UN LIEU POUR L’ALANGUE DU CORPS[1]

Par Éric Laurent

Bruxelles, 2019-07-13


Comment l’appareil vivant prend-t-il la mesure du monde ? Une illusion s’est imposée : ce serait par le système de la perception corrélé à un sujet supposé unifié de la connaissance, doué de conscience de soi. L’inconscient serait alors conçu comme l’envers de cet appareil. Ce serait un système de traces corrélé à un sujet unifié de méconnaissance, non doué de conscience de soi. Les ressources du cerveau semblent inépuisables aux yeux des tenants de l’unité de la psyché, pour pouvoir loger le sujet unifié de la conscience et son envers inconscient. Ils partent ensuite régulièrement à la recherche du point où s’opère la conjonction des différents modules de traitement dans le cerveau des informations provenant du monde qu’ils soient ou non conscients.

À l’envers de cette conception, l’inconscient freudien lu par Lacan est un système d’écriture non biologique. Il se passe du sujet de la connaissance, il se passe de l’unité du percipiens. Les différents circuits pulsionnels sont corrélés à des objets qui les causent et localisent une jouissance équivoque. Chaque circuit définit un perceptum de jouissance qui divise le sujet selon des modalités particulières. La trace de la jouissance est de l’ordre de l’extase, de l’absence, une modalité du trou. Ce sera autour de ces trous que les tours et détours du langage cerneront le trauma de la jouissance selon l’accroche à une écriture. Ce sera sur le corps que s’écriront les marques de lalangue avec des conséquences sur le traitement de la jouissance que la biologie lacanienne, selon l’expression de Jacques-Alain Miller, explore.

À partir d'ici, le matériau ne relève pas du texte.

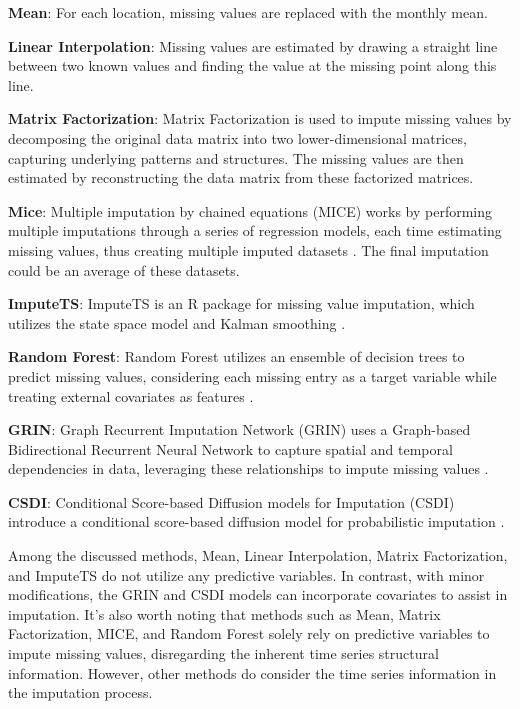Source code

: \documentclass[review]{elsarticle}
\begin{document}
\begin{description}
	\item \textbf{Mean}: For each location, missing values are replaced with the monthly mean.
	\item \textbf{Linear Interpolation}: Missing values are estimated by drawing a straight line between two known values and finding the value at the missing point along this line.
	\item \textbf{Matrix Factorization}: Matrix Factorization is used to impute missing values by decomposing the original data matrix into two lower-dimensional matrices, capturing underlying patterns and structures. The missing values are then estimated by reconstructing the data matrix from these factorized matrices.
	\item \textbf{Mice}: Multiple imputation by chained equations (MICE) works by performing multiple imputations through a series of regression models, each time estimating missing values, thus creating multiple imputed datasets \citep{white2011multiple}. The final imputation could be an average of these datasets.
	\item \textbf{ImputeTS}:  ImputeTS is an R package for missing value imputation, which utilizes the state space model and Kalman smoothing \citep{moritz2017imputets}.
	\item \textbf{Random Forest}: Random Forest utilizes an ensemble of decision trees to predict missing values, considering each missing entry as a target variable while treating external covariates as features \citep{breiman2001random}.
	\item \textbf{GRIN}: Graph Recurrent Imputation Network (GRIN) uses a Graph-based Bidirectional Recurrent Neural Network to capture spatial and temporal dependencies in data, leveraging these relationships to impute missing values \citep{cini2021filling}.
	\item \textbf{CSDI}: Conditional Score-based Diffusion models for Imputation (CSDI) introduce a conditional score-based diffusion model for probabilistic imputation \citep{tashiro2021csdi}.
\end{description}


Among the discussed methods, Mean, Linear Interpolation, Matrix Factorization, and ImputeTS do not utilize any predictive variables. In contrast, with minor modifications, the GRIN and CSDI models can incorporate covariates to assist in imputation. It's also worth noting that methods such as Mean, Matrix Factorization, MICE, and Random Forest solely rely on predictive variables to impute missing values, disregarding the inherent time series structural information. However, other methods do consider the time series information in the imputation process.
\end{document}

Alors, nous verrons d’abord les particularités de l’appareil psychique selon Freud. Dans un second temps, nous utiliserons comme professeurs par la négative, certains de ceux qui veulent localiser dans le cerveau l’appareil psychique et son accroche au langage. Et enfin, nous verrons de quel mode d’écriture relève la jouissance et comment l’inscription sur le corps de ses modalités permet de se passer d’une fiction unificatrice d’un supposé sujet de la jouissance.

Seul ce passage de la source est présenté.